Crowdfunding is a method of raising funds by soliciting small contributions from many supporters, instead of the traditional method of pursuing large investments from a few investors. As described in a guide on crowdfunding site Fundable, “You can think of [a traditional] fundraising approach as a funnel, with you and your pitch at the wide end and your audience of investors at the closed end.” Crowdfunding turns that funnel upside down.
While the concepts of microfinancing and microlending have been around for a long time, using online platforms to raise money is relatively new, which makes sense, since the Internet is also relatively new. Early efforts to raise money online from the masses were usually charitable efforts or responses to disasters, but with the rise of sites like Indiegogo and Kickstarter, crowdfunding for businesses looking to launch a new product or service exploded in popularity.
While crowdfunding takes many different forms, most fall under three basic categories:
1. Donation campaigns, which solicit donations for nothing in return, often for charitable causes.
2. Reward campaigns, which offer a product or service in exchange for financial support.
3. Equity campaigns, with backers investing capital in exchange for shares in the company.
Companies that choose the crowdfunding route range from small mom-and-pop outfits to tech startups, from companies offering a single item to those with an extensive product line, but regardless, the benefits of crowdfunding are significant:
Access – With popular crowdfunding sites, companies can create a single campaign and then instantaneously share it with a huge audience that goes well beyond that company’s mailing list.
Defining your concept – Just by going through the process of creating that campaign, business owners are forced to thoughtfully define what their product is, to determine what problem their product solves, to articulate what sets them apart from competitors, and to measure their addressable market. Those key details then need to be presented in an attractive, appealing package – with the help of photos and videos, say – aimed at a broad audience.
Great marketing opportunity – A crowdfunding campaign gives companies a great reason to reach out to their (ever-growing) list of customers and supporters, through email, social media, Facebook Live events, and more. The short-term nature of the campaign creates a sense of urgency and gives an unmatched opportunity to generate buzz.

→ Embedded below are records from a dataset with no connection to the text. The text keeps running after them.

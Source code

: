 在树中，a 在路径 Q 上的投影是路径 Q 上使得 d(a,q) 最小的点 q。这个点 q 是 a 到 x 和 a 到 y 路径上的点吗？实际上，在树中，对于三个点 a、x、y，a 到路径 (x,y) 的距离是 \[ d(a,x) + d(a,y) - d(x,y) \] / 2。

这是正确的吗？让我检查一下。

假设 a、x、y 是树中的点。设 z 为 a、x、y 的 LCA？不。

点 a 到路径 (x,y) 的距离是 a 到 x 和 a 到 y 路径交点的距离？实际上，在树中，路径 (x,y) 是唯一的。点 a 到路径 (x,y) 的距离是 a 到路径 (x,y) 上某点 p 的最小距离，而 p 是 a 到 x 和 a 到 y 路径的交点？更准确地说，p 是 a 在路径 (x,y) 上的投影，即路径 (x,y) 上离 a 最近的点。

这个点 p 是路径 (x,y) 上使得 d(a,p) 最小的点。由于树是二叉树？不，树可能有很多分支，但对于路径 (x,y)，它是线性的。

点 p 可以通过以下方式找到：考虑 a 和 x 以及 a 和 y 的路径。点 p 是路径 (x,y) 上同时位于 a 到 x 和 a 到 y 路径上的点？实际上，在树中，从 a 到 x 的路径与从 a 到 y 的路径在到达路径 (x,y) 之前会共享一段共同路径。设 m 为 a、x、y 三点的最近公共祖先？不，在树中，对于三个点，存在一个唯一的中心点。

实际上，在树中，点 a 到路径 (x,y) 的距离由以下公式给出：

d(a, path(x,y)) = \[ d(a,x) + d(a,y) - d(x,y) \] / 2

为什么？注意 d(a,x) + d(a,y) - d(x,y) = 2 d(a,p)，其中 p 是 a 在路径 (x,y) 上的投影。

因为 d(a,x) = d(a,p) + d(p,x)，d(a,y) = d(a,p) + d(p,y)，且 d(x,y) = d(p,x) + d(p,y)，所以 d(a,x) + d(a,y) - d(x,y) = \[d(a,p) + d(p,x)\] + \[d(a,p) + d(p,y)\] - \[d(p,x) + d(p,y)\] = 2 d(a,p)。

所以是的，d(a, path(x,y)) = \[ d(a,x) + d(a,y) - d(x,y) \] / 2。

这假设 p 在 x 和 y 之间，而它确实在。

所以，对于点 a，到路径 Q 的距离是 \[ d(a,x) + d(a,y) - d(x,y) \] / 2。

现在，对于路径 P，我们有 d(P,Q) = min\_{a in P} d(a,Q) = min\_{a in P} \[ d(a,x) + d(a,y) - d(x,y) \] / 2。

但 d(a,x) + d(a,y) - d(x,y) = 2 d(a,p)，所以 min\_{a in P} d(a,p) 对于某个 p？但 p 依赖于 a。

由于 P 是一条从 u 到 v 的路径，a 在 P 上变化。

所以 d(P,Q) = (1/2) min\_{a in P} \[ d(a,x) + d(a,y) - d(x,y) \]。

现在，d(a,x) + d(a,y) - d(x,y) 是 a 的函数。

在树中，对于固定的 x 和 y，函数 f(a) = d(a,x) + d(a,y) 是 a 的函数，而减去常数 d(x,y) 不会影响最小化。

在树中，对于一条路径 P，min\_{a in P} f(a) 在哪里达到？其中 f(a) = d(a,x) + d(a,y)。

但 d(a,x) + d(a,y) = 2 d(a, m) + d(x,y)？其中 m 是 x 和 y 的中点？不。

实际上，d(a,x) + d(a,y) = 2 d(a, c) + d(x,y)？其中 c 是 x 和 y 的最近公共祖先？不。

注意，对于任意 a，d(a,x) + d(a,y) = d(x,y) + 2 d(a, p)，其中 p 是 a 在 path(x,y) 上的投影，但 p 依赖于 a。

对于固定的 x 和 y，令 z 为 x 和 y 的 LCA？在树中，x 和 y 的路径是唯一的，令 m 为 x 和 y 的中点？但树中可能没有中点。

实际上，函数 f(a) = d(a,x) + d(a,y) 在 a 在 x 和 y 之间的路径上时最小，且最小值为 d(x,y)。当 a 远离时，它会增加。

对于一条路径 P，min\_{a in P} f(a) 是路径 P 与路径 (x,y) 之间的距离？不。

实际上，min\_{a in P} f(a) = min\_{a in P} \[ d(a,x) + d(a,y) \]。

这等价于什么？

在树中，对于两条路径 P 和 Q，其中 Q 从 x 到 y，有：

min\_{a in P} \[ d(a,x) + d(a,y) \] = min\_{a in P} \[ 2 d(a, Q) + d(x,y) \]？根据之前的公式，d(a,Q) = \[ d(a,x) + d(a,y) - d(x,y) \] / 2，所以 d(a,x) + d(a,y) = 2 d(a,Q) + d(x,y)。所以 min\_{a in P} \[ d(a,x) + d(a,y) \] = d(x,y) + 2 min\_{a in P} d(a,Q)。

Engagement with backers – From the preview stage to the end of the campaign, crowdfunding companies are likely to see significant engagement from their audience. Backers will offer feedback on the product, ask questions, or simply voice their enthusiasm. The campaign provides invaluable market research opportunities. And in the end, crowdfunding companies have an exceptionally engaged audience of supporters who truly made the launch of their product possible.